Web時代の教訓となる航空会社のクレーム例 『人を動かす』③

3万5千人に対して行った、「出世にもっともつながっていたのは何か?」の質問への答えは、「自分の過ちを素直に認められること」だったそうです。でもなかなかこれができないのが人間様。企業も同じですが、次に紹介するのは「東芝事件」や「シンドラーエレベーター」「原発事故時の東電」にも共通するギターのお話です。

顧客の正当な申し出を軽視したことで、ユナイテッド航空が失ったもの
ユナイテッド航空の乱暴な荷物の取り扱い(被害者は現場を目撃していた)でギター(3500ドルのテイラー)を壊されたディヴ・キャロル(リード・ボーカル)は、12カ月間苦情をたらい回しされました。時にはカナダの自宅から2400キロ離れたシカゴへ「検査のために持ってこい」と言われたこともあったのです。

その間に彼は1200ドルかけて修理に出しました。彼はプロのミュージシャンなので道具がなくては商売にならないからです。でも、同じ音色は戻りませんでした。それでも彼は、修理費を払ってくれればそれで手を打とうと申し入れました。しかし、ユナイテッドは、その要求にさえ耳を貸そうとしませんでした。

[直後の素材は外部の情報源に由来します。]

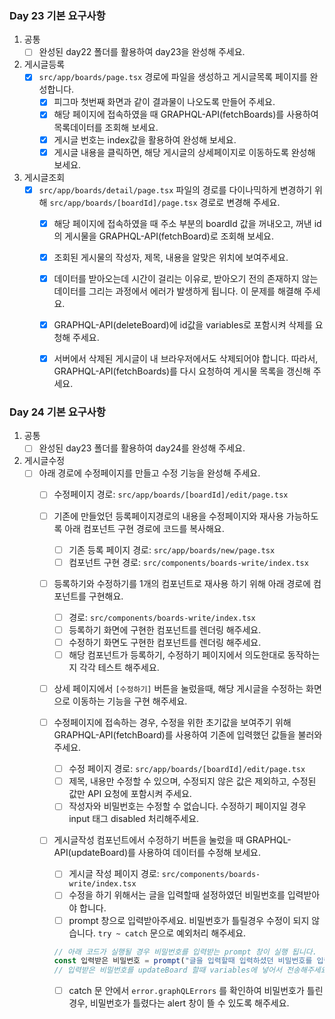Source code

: ### Day 23 기본 요구사항

1. 공통
    - [ ]  완성된 day22 폴더를 활용하여 day23을 완성해 주세요.
2. 게시글등록
    - [x]  `src/app/boards/page.tsx` 경로에 파일을 생성하고 게시글목록 페이지를 완성합니다.
        - [x]  피그마 첫번째 화면과 같이 결과물이 나오도록 만들어 주세요.
        - [x]  해당 페이지에 접속하였을 때 GRAPHQL-API(fetchBoards)를 사용하여 목록데이터를 조회해 보세요.
        - [x]  게시글 번호는 index값을 활용하여 완성해 보세요.
        - [x]  게시글 내용을 클릭하면, 해당 게시글의 상세페이지로 이동하도록 완성해 보세요.
3. 게시글조회
    - [x]  `src/app/boards/detail/page.tsx` 파일의 경로를 다이나믹하게 변경하기 위해 `src/app/boards/[boardId]/page.tsx` 경로로 변경해 주세요.
        - [x]  해당 페이지에 접속하였을 때 주소 부분의 boardId 값을 꺼내오고, 꺼낸 id의 게시물을 GRAPHQL-API(fetchBoard)로 조회해 보세요.
        - [x]  조회된 게시물의 작성자, 제목, 내용을 알맞은 위치에 보여주세요.
        - [x]  데이터를 받아오는데 시간이 걸리는 이유로, 받아오기 전의 존재하지 않는 데이터를 그리는 과정에서 에러가 발생하게 됩니다. 이 문제를 해결해 주세요.
        - [x]  GRAPHQL-API(deleteBoard)에 id값을 variables로 포함시켜 삭제를 요청해 주세요.
        - [x]  서버에서 삭제된 게시글이 내 브라우저에서도 삭제되어야 합니다. 따라서, GRAPHQL-API(fetchBoards)를 다시 요청하여 게시물 목록을 갱신해 주세요.


### Day 24 기본 요구사항

1. 공통
    - [ ]  완성된 day23 폴더를 활용하여 day24를 완성해 주세요.
2. 게시글수정
    - [ ]  아래 경로에 수정페이지를 만들고 수정 기능을 완성해 주세요.
        - [ ]  수정페이지 경로: `src/app/boards/[boardId]/edit/page.tsx`
        - [ ]  기존에 만들었던 등록페이지경로의 내용을 수정페이지와 재사용 가능하도록 아래 컴포넌트 구현 경로에 코드를 복사해요.
            - [ ]  기존 등록 페이지 경로: `src/app/boards/new/page.tsx`
            - [ ]  컴포넌트 구현 경로: `src/components/boards-write/index.tsx`
        - [ ]  등록하기와 수정하기를 1개의 컴포넌트로 재사용 하기 위해 아래 경로에 컴포넌트를 구현해요.
            - [ ]  경로: `src/components/boards-write/index.tsx`
            - [ ]  등록하기 화면에 구현한 컴포넌트를 렌더링 해주세요.
            - [ ]  수정하기 화면도 구현한 컴포넌트를 렌더링 해주세요.
            - [ ]  해당 컴포넌트가 등록하기, 수정하기 페이지에서 의도한대로 동작하는지 각각 테스트 해주세요.
        - [ ]  상세 페이지에서 `[수정하기]` 버튼을 눌렀을때, 해당 게시글을 수정하는 화면으로 이동하는 기능을 구현 해주세요.
        - [ ]  수정페이지에 접속하는 경우, 수정을 위한 초기값을 보여주기 위해 GRAPHQL-API(fetchBoard)를 사용하여 기존에 입력했던 값들을 불러와 주세요.
            - [ ]  수정 페이지 경로:  `src/app/boards/[boardId]/edit/page.tsx`
            - [ ]  제목, 내용만 수정할 수 있으며, 수정되지 않은 값은 제외하고, 수정된 값만 API 요청에 포함시켜 주세요.
            - [ ]  작성자와 비밀번호는 수정할 수 없습니다. 수정하기 페이지일 경우 input 태그 disabled 처리해주세요.
        - [ ]  게시글작성 컴포넌트에서 수정하기 버튼을 눌렀을 때 GRAPHQL-API(updateBoard)를 사용하여 데이터를 수정해 보세요.
            - [ ]  게시글 작성 페이지 경로:  `src/components/boards-write/index.tsx`
            - [ ]  수정을 하기 위해서는 글을 입력할때 설정하였던 비밀번호를 입력받아야 합니다.
            - [ ]  prompt 창으로 입력받아주세요. 비밀번호가 틀릴경우 수정이 되지 않습니다. `try ~ catch` 문으로 예외처리 해주세요.
            
            ```jsx
            // 아래 코드가 실행될 경우 비밀번호를 입력받는 prompt 창이 실행 됩니다.
            const 입력받은 비밀번호 = prompt("글을 입력할때 입력하셨던 비밀번호를 입력해주세요")
            // 입력받은 비밀번호를 updateBoard 할때 variables에 넣어서 전송해주세요.
            ```
            
            - [ ]  catch 문 안에서 `error.graphQLErrors` 를 확인하여 비밀번호가 틀린경우, 비밀번호가 틀렸다는 alert 창이 뜰 수 있도록 해주세요.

「ユナイテッドはギターを壊す」の歌がユーチューブに流れ株価10%暴落
彼は腹をくくり、「ユナイテッドはギターを壊す」というタイトルの曲をつくり2009年7月6日に動画をユーチューブにアップロード。すると、最初の2週間でほぼ400万人が視聴しました。数日後のロンドンタイムズ紙には、「逆宣伝の雷雲に突っ込んで、ユナイテッド航空の株価失速。10%急落」の記事が掲載されました。

●山本はクレーム対応研修のときに情報化社会への備えとして、東芝事件のことを話します。顧客からの質問「ビデオデッキからノイズが出る」を、各セクションでたらい回しにした挙げ句、渉外管理室という特別顧客担当部門(一般のお客様とは違う特別顧客が専門)の担当者が発した二つの言葉が大事件を引き起こしました。

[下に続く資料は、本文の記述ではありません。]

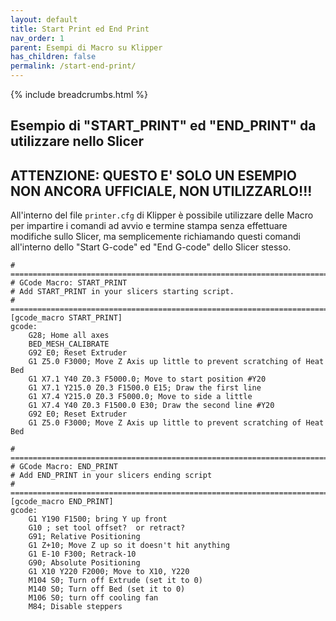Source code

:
 ```yaml
---
layout: default
title: Start Print ed End Print
nav_order: 1
parent: Esempi di Macro su Klipper
has_children: false
permalink: /start-end-print/
---
```


{% include breadcrumbs.html %}

## Esempio di "START_PRINT" ed "END_PRINT" da utilizzare nello Slicer

## ATTENZIONE: QUESTO E' SOLO UN ESEMPIO NON ANCORA UFFICIALE, NON UTILIZZARLO!!!

All'interno del file `printer.cfg` di Klipper è possibile utilizzare delle Macro per impartire i comandi ad avvio e termine stampa senza effettuare modifiche sullo Slicer, ma semplicemente richiamando questi comandi all'interno dello "Start G-code" ed "End G-code" dello Slicer stesso.

```
# ================================================================================
# GCode Macro: START_PRINT
# Add START_PRINT in your slicers starting script. 
# ================================================================================
[gcode_macro START_PRINT]
gcode:
    G28; Home all axes    
    BED_MESH_CALIBRATE    
    G92 E0; Reset Extruder
    G1 Z5.0 F3000; Move Z Axis up little to prevent scratching of Heat Bed
    G1 X7.1 Y40 Z0.3 F5000.0; Move to start position #Y20
    G1 X7.1 Y215.0 Z0.3 F1500.0 E15; Draw the first line
    G1 X7.4 Y215.0 Z0.3 F5000.0; Move to side a little
    G1 X7.4 Y40 Z0.3 F1500.0 E30; Draw the second line #Y20
    G92 E0; Reset Extruder
    G1 Z5.0 F3000; Move Z Axis up little to prevent scratching of Heat Bed

# ================================================================================
# GCode Macro: END_PRINT
# Add END_PRINT in your slicers ending script
# ================================================================================
[gcode_macro END_PRINT]
gcode:
    G1 Y190 F1500; bring Y up front 
    G10 ; set tool offset?  or retract?
    G91; Relative Positioning
    G1 Z+10; Move Z up so it doesn't hit anything
    G1 E-10 F300; Retrack-10
    G90; Absolute Positioning
    G1 X10 Y220 F2000; Move to X10, Y220
    M104 S0; Turn off Extrude (set it to 0)
    M140 S0; Turn off Bed (set it to 0)
    M106 S0; turn off cooling fan
    M84; Disable steppers
```
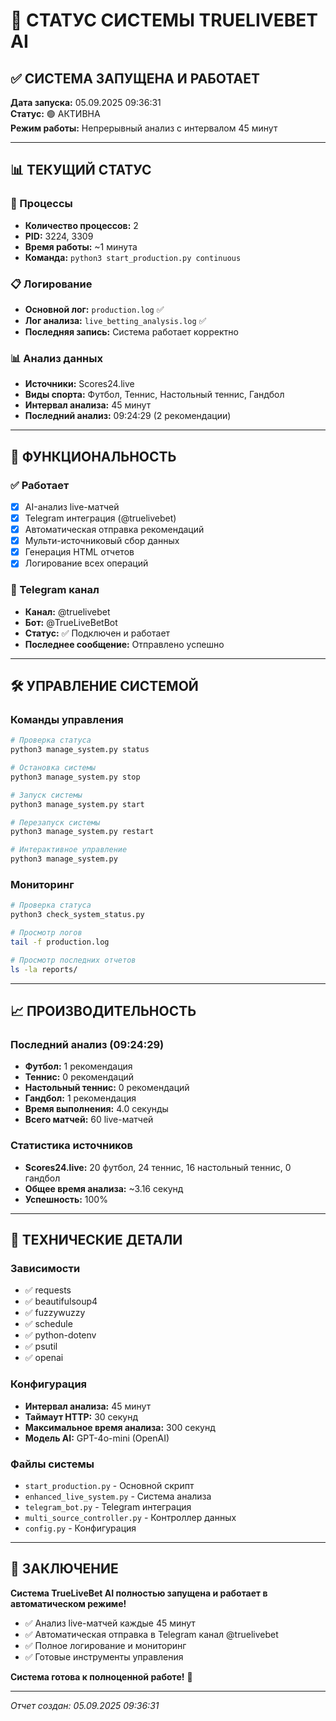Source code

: # 🚀 СТАТУС СИСТЕМЫ TRUELIVEBET AI

## ✅ СИСТЕМА ЗАПУЩЕНА И РАБОТАЕТ

**Дата запуска:** 05.09.2025 09:36:31  
**Статус:** 🟢 АКТИВНА  
**Режим работы:** Непрерывный анализ с интервалом 45 минут

---

## 📊 ТЕКУЩИЙ СТАТУС

### 🔄 Процессы
- **Количество процессов:** 2
- **PID:** 3224, 3309
- **Время работы:** ~1 минута
- **Команда:** `python3 start_production.py continuous`

### 📋 Логирование
- **Основной лог:** `production.log` ✅
- **Лог анализа:** `live_betting_analysis.log` ✅
- **Последняя запись:** Система работает корректно

### 📊 Анализ данных
- **Источники:** Scores24.live
- **Виды спорта:** Футбол, Теннис, Настольный теннис, Гандбол
- **Интервал анализа:** 45 минут
- **Последний анализ:** 09:24:29 (2 рекомендации)

---

## 🎯 ФУНКЦИОНАЛЬНОСТЬ

### ✅ Работает
- [x] AI-анализ live-матчей
- [x] Telegram интеграция (@truelivebet)
- [x] Автоматическая отправка рекомендаций
- [x] Мульти-источниковый сбор данных
- [x] Генерация HTML отчетов
- [x] Логирование всех операций

### 📱 Telegram канал
- **Канал:** @truelivebet
- **Бот:** @TrueLiveBetBot
- **Статус:** ✅ Подключен и работает
- **Последнее сообщение:** Отправлено успешно

---

## 🛠️ УПРАВЛЕНИЕ СИСТЕМОЙ

### Команды управления
```bash
# Проверка статуса
python3 manage_system.py status

# Остановка системы
python3 manage_system.py stop

# Запуск системы
python3 manage_system.py start

# Перезапуск системы
python3 manage_system.py restart

# Интерактивное управление
python3 manage_system.py
```

### Мониторинг
```bash
# Проверка статуса
python3 check_system_status.py

# Просмотр логов
tail -f production.log

# Просмотр последних отчетов
ls -la reports/
```

---

## 📈 ПРОИЗВОДИТЕЛЬНОСТЬ

### Последний анализ (09:24:29)
- **Футбол:** 1 рекомендация
- **Теннис:** 0 рекомендаций  
- **Настольный теннис:** 0 рекомендаций
- **Гандбол:** 1 рекомендация
- **Время выполнения:** 4.0 секунды
- **Всего матчей:** 60 live-матчей

### Статистика источников
- **Scores24.live:** 20 футбол, 24 теннис, 16 настольный теннис, 0 гандбол
- **Общее время анализа:** ~3.16 секунд
- **Успешность:** 100%

---

## 🔧 ТЕХНИЧЕСКИЕ ДЕТАЛИ

### Зависимости
- ✅ requests
- ✅ beautifulsoup4  
- ✅ fuzzywuzzy
- ✅ schedule
- ✅ python-dotenv
- ✅ psutil
- ✅ openai

### Конфигурация
- **Интервал анализа:** 45 минут
- **Таймаут HTTP:** 30 секунд
- **Максимальное время анализа:** 300 секунд
- **Модель AI:** GPT-4o-mini (OpenAI)

### Файлы системы
- `start_production.py` - Основной скрипт
- `enhanced_live_system.py` - Система анализа
- `telegram_bot.py` - Telegram интеграция
- `multi_source_controller.py` - Контроллер данных
- `config.py` - Конфигурация

---

## 🎉 ЗАКЛЮЧЕНИЕ

**Система TrueLiveBet AI полностью запущена и работает в автоматическом режиме!**

- ✅ Анализ live-матчей каждые 45 минут
- ✅ Автоматическая отправка в Telegram канал @truelivebet
- ✅ Полное логирование и мониторинг
- ✅ Готовые инструменты управления

**Система готова к полноценной работе!** 🚀

---

*Отчет создан: 05.09.2025 09:36:31*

「あんたみたいのはお客様って言わないの!」「クレーマーって言うの!」などと正面から突っぱねたやり取りが録音され、Webで全世界に配信されてしまったのです。トラブルには常に冷静な対応が求められます。多分、下記のようなリーダーがいれば間違いないのでしょうね。今回の最後は、素敵な艦長さんのお話です。

誤りに気づき、これを自ら正したことでモラルを向上させた新任艦長
水兵たちは年6回ペンキ塗りなど雑用に多くの時間を費やし、ふてくされていました。そこで艦長が錆の原因である船内の締め具をすべて換え、外気に触れるパネルに特殊な塗料を施すと、船はその後ほぼ2年間ペンキ塗り替えの必要がなくなりました。浮いた時間を上級訓練に当てたところモラルが大幅に向上したそうです。